Senate Democrats urge CFPB to ignore big banks’ interest in overhauling data rule
Top Senate Democrats are waging a last-ditch effort to stop the Consumer Financial Protection Bureau from reversing a rule that gives the public more control over their personal financial data.
In a letter sent Wednesday, Democratic Sens. Elizabeth Warren of Massachusetts, Ron Wyden of Oregon and Richard Blumenthal of Connecticut urged acting CFPB Director Russell Vought to reinstate the Personal Financial Data Rights rule, which required financial institutions to provide consumers and authorized third parties with access to their data at no cost.
The rule was enshrined under section 1033 of the 2010 Dodd-Frank Act and then expanded in October 2024 to include fee-free access to data on credit cards, payment apps, digital wallets, checking accounts and prepaid accounts. Third parties are required to obtain consent from consumers before sharing their financial data, and there are limits on how that data can be used.
Under Vought — the OMB chief who has overseen the Trump administration’s teardown of the CFPB since February — the agency opened an advanced notice of proposed rulemaking to reconsider the rule. The decision to do so has drawn strong rebukes from consumer groups and fintech firms, and support from leading banking industry groups.
The letter from Warren, ranking member of the Senate Banking Committee, Wyden, ranking member of the Senate Finance Committee, and Blumenthal nods to that advocacy-versus-industry dynamic.
“We are concerned that the Trump CFPB’s policymaking seems to be more driven by the see-sawing interests of big banks and other industry groups than with protecting consumers’ rights to their own data, as mandated by law,” the senators wrote. “We believe that the CFPB should reinstate the Personal Financial Data Rights rule promulgated in 2024,” adding that “any significant dilution of its requirements would likely violate the law.”
The lawmakers took particular umbrage in their letter with the no-cost provision in consumer access to their own data, writing that free access to personal financial information is “at the heart of the rule.” Absent that 2024 update, they wrote, “big banks have demonstrated that they intend to charge exorbitant fees for this data to choke off competition and concentrate this data in the hands of a few large incumbents.”
“It stretches the realms of plausibility to think that an average American could move or benefit from years of electronic banking records through massive data files without assistance,” the Democrats said. “Equally implausible is the belief that a third party could operate if it had to rely on its own customers to manually access, download, and provide their data.”
Scrapping the rule would also have the potential to stifle competition among startups and other competitors to big banks in the data-sharing market, the Democrats said. If large financial institutions regain a stranglehold over consumers’ data, they argue, then consumers will be presented with fewer choices and higher prices, “forced to rely on either these institution’s own products or the few that can afford the extraordinary access fees.”

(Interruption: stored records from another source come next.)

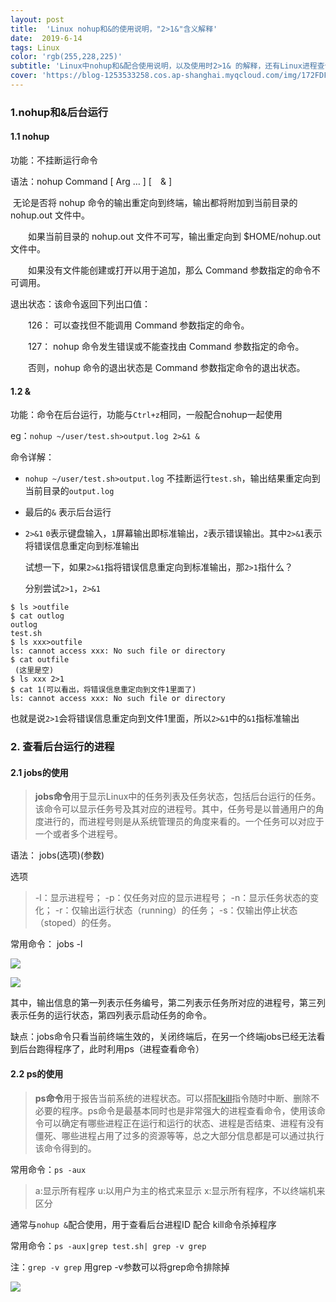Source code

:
 ```yaml
---
layout: post
title:  'Linux nohup和&的使用说明，"2>1&"含义解释'
date:  2019-6-14
tags: Linux
color: 'rgb(255,228,225)'
subtitle: 'Linux中nohup和&配合使用说明，以及使用时2>1& 的解释，还有Linux进程查询等命令'
cover: 'https://blog-1253533258.cos.ap-shanghai.myqcloud.com/img/172FDF5kA3.png?imageslim'
---
```


### 1.nohup和&后台运行

#### 1.1 nohup

功能：不挂断运行命令

语法：nohup Command [ Arg … ] [　& ]

​		无论是否将 nohup 命令的输出重定向到终端，输出都将附加到当前目录的 nohup.out 文件中。

　　如果当前目录的 nohup.out 文件不可写，输出重定向到 $HOME/nohup.out 文件中。

　　如果没有文件能创建或打开以用于追加，那么 Command 参数指定的命令不可调用。

退出状态：该命令返回下列出口值： 　　

　　126： 可以查找但不能调用 Command 参数指定的命令。 　　

　　127： nohup 命令发生错误或不能查找由 Command 参数指定的命令。 　　

　　否则，nohup 命令的退出状态是 Command 参数指定命令的退出状态。



#### 1.2 &

功能：命令在后台运行，功能与`Ctrl+z`相同，一般配合nohup一起使用 

eg：`nohup ~/user/test.sh>output.log 2>&1 &`

命令详解：

- `nohup ~/user/test.sh>output.log` 不挂断运行`test.sh`，输出结果重定向到当前目录的`output.log`

- 最后的`&` 表示后台运行

- `2>&1` `0`表示键盘输入，`1`屏幕输出即标准输出，`2`表示错误输出。其中`2>&1`表示将错误信息重定向到标准输出

  试想一下，如果`2>&1`指将错误信息重定向到标准输出，那`2>1`指什么？

  分别尝试`2>1`，`2>&1`

```shell
$ ls >outfile
$ cat outlog 
outlog
test.sh
$ ls xxx>outfile
ls: cannot access xxx: No such file or directory
$ cat outfile
 (这里是空)
$ ls xxx 2>1
$ cat 1(可以看出，将错误信息重定向到文件1里面了)
ls: cannot access xxx: No such file or directory
```

​	也就是说`2>1`会将错误信息重定向到文件1里面，所以`2>&1`中的`&1`指标准输出

### 2. 查看后台运行的进程

#### 2.1 jobs的使用

>  **jobs命令**用于显示Linux中的任务列表及任务状态，包括后台运行的任务。该命令可以显示任务号及其对应的进程号。其中，任务号是以普通用户的角度进行的，而进程号则是从系统管理员的角度来看的。一个任务可以对应于一个或者多个进程号。

语法： jobs(选项)(参数)

选项

> -l：显示进程号；
> -p：仅任务对应的显示进程号；
> -n：显示任务状态的变化；
> -r：仅输出运行状态（running）的任务；
> -s：仅输出停止状态（stoped）的任务。

常用命令： jobs  -l

![](https://blog-1253533258.cos.ap-shanghai.myqcloud.com/2019-5-30/jobs_1.png)

![](https://blog-1253533258.cos.ap-shanghai.myqcloud.com/2019-5-30/jobs_2.png)

其中，输出信息的第一列表示任务编号，第二列表示任务所对应的进程号，第三列表示任务的运行状态，第四列表示启动任务的命令。

缺点：jobs命令只看当前终端生效的，关闭终端后，在另一个终端jobs已经无法看到后台跑得程序了，此时利用ps（进程查看命令）

#### 2.2  ps的使用

> **ps命令**用于报告当前系统的进程状态。可以搭配[kill](http://man.linuxde.net/kill)指令随时中断、删除不必要的程序。ps命令是最基本同时也是非常强大的进程查看命令，使用该命令可以确定有哪些进程正在运行和运行的状态、进程是否结束、进程有没有僵死、哪些进程占用了过多的资源等等，总之大部分信息都是可以通过执行该命令得到的。

常用命令：`ps -aux`

> a:显示所有程序 
> u:以用户为主的格式来显示 
> x:显示所有程序，不以终端机来区分

通常与`nohup &`配合使用，用于查看后台进程ID 配合 kill命令杀掉程序

常用命令：`ps -aux|grep test.sh| grep -v grep` 

注：`grep -v grep` 用grep -v参数可以将grep命令排除掉

![](https://blog-1253533258.cos.ap-shanghai.myqcloud.com/2019-5-30/ps_1.png)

Other concerns raised by Warren, Wyden and Blumenthal center on implications within the proposed rulemaking that CFPB intends to “unnecessarily restrict the types of third parties” that can serve as fiduciaries. The lawmakers make the case that the agency is operating here “under the guise of consumer protection,” when in reality a change of that kind would only serve to “cut out numerous legitimate third parties — such as fintech companies — from being able to access consumer data, to the benefit of big banks.”
In comments submitted to the CFPB last month, the American Fintech Council raised the same points, with the trade group’s head of policy and regulatory affairs writing that the agency’s current “standards-based opening banking policies” must be preserved so that the market “continues to grow in a way that benefits consumers, innovators, and the broader economy.”
On the GOP side of the aisle. Reps. French Hill of Arkansas and Bill Huizenga of Michigan, the top two Republicans on the House Financial Services Committee, wrote in a letter last week that the CFPB should be commended for its “efforts to ensure consumers can meaningfully control and use their personal financial data,” though they encouraged the agency to make sure the new rules still permit consumers to share their data with “authorized firms.” Data privacy and security rules, the House Republicans said, should comply with Gramm-Leach-Bliley Act frameworks.
Though the personal financial data rights rulemaking has generated plenty of interest, the CFPB is still headed for a shutdown, per recent comments from Vought. The Trump administration this week nominated one of Vought’s OMB deputies, Stuart Levenbach, to be the next CFPB director, though sources told the Associated Press that the move was intended to keep Vought in the acting role until the agency’s shuttering is complete.
The CFPB did not respond to a request for comment on the Senate Democrats’ letter by the time of publication.